Synthesis, Anti-Fibrotic Activity, and Density Functional Theory Calculations of Novel Carboxylic Acid Analogs Containing Pyrrole and Imidazole Rings

Idiopathic pulmonary fibrosis (IPF) is a progressive and fatal interstitial lung disease with limited treatment options and poor prognosis. Current therapies, Pirfenidone and Nintedanib, slow disease progression but cannot reverse established fibrosis, underscoring the urgent need for innovative strategies. Oxidative stress and hypoxia-inducible factor-1α (HIF-1α) signaling are central to IPF pathogenesis, where the interplay between reactive oxygen species (ROS), TGF-β1, and stabilized HIF-1α forms a self-perpetuating loop that promotes fibroblast activation and extracellular matrix (ECM) deposition. To interrupt this pathological cycle, we rationally designed and synthesized four small molecules, two imidazole- and two pyrrole-based derivatives, with dual antioxidants and HIF-1α inhibitory potential. Their antioxidant potential was assessed using DPPH and DCFDA assays, while density functional theory (DFT) calculations and ADME profiling confirmed their chemical stability and drug-likeness.

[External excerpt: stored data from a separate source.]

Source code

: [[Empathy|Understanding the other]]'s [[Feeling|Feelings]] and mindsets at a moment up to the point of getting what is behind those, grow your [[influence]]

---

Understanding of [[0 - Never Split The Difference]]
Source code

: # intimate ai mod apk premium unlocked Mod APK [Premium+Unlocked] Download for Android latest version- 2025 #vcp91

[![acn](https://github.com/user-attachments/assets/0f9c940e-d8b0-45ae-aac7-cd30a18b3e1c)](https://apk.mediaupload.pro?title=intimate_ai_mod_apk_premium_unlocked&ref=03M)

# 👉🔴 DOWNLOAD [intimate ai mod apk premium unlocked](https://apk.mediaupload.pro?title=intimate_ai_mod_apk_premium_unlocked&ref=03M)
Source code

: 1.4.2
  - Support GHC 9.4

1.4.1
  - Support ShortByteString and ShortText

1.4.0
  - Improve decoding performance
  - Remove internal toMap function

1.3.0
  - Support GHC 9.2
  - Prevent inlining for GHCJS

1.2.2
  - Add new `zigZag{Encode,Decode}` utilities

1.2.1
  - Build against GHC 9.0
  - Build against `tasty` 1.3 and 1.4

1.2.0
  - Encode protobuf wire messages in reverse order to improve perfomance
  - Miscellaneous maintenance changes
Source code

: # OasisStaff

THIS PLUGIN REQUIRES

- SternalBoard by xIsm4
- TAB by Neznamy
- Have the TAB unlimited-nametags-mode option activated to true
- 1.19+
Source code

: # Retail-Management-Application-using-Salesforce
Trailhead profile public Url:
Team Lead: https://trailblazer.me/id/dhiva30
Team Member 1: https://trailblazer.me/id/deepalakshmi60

In vitro screening identified compound 2a as the lead candidate based on its superior ability to inhibit HIF-1α and suppress fibrotic markers, including collagen III, fibronectin, and vimentin, in TGF-β1-stimulated A549 and MRC-5 cells. In vivo, 2a significantly attenuated collagen and fibronectin accumulation in a bleomycin-induced pulmonary fibrosis model. Mechanistically, 2a inhibited phosphorylation of Smad3 and ERK, implicating modulation of both Smad and non-Smad pathways in its anti-fibrotic effects. These findings position compound 2a as a promising dual-targeted therapeutic candidate for IPF, capable of disrupting the ROS–TGF-β1–HIF-1α axis and addressing key unmet clinical needs.